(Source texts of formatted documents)

########

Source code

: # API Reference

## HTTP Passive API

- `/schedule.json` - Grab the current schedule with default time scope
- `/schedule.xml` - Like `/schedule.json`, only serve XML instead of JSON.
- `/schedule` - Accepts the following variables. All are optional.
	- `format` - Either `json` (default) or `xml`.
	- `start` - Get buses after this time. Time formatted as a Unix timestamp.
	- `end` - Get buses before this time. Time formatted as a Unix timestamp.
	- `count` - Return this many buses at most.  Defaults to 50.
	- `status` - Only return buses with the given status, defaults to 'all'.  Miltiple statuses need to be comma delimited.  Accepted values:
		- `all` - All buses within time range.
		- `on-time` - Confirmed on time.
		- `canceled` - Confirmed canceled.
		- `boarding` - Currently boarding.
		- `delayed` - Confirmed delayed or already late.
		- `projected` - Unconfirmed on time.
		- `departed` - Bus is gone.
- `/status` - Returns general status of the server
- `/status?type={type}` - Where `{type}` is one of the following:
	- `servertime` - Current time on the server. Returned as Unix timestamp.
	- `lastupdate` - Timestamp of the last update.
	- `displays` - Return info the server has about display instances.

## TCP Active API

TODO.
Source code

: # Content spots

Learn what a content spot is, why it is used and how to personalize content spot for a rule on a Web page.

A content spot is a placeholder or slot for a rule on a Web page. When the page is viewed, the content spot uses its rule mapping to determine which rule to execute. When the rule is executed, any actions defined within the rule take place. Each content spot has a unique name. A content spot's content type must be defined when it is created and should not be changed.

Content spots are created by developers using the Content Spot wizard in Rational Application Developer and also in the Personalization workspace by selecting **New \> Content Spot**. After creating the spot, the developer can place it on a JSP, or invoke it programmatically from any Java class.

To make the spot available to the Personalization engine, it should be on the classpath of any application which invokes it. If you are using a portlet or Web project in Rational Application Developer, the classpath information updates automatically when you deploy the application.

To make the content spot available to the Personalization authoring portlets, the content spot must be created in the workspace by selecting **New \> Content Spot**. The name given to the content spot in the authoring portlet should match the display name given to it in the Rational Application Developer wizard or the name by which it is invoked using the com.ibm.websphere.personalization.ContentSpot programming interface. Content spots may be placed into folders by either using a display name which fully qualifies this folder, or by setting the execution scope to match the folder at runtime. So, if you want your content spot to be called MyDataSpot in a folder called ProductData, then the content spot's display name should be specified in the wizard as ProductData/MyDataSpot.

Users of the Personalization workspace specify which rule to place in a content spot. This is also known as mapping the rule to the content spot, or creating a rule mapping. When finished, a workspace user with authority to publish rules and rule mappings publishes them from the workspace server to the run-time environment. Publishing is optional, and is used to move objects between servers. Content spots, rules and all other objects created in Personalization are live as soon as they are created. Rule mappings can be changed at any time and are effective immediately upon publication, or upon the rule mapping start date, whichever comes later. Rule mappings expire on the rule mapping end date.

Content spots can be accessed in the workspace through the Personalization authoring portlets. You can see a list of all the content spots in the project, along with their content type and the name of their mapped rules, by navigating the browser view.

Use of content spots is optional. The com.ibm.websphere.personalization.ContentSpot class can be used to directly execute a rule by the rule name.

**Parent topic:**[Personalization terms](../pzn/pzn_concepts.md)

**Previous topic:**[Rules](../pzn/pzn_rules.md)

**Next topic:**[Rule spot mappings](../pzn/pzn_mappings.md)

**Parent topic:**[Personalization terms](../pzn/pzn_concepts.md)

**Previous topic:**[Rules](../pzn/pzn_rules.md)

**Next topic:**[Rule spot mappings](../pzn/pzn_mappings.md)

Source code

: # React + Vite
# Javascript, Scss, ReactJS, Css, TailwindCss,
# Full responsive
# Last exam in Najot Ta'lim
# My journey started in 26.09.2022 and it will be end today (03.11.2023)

########

Directions for this task:
Wherever the string "buses" occurs in the records, copy the line it is in.

Written answer:
	- `start` - Get buses after this time. Time formatted as a Unix timestamp.
	- `end` - Get buses before this time. Time formatted as a Unix timestamp.
	- `count` - Return this many buses at most.  Defaults to 50.
	- `status` - Only return buses with the given status, defaults to 'all'.  Miltiple statuses need to be comma delimited.  Accepted values:
		- `all` - All buses within time range.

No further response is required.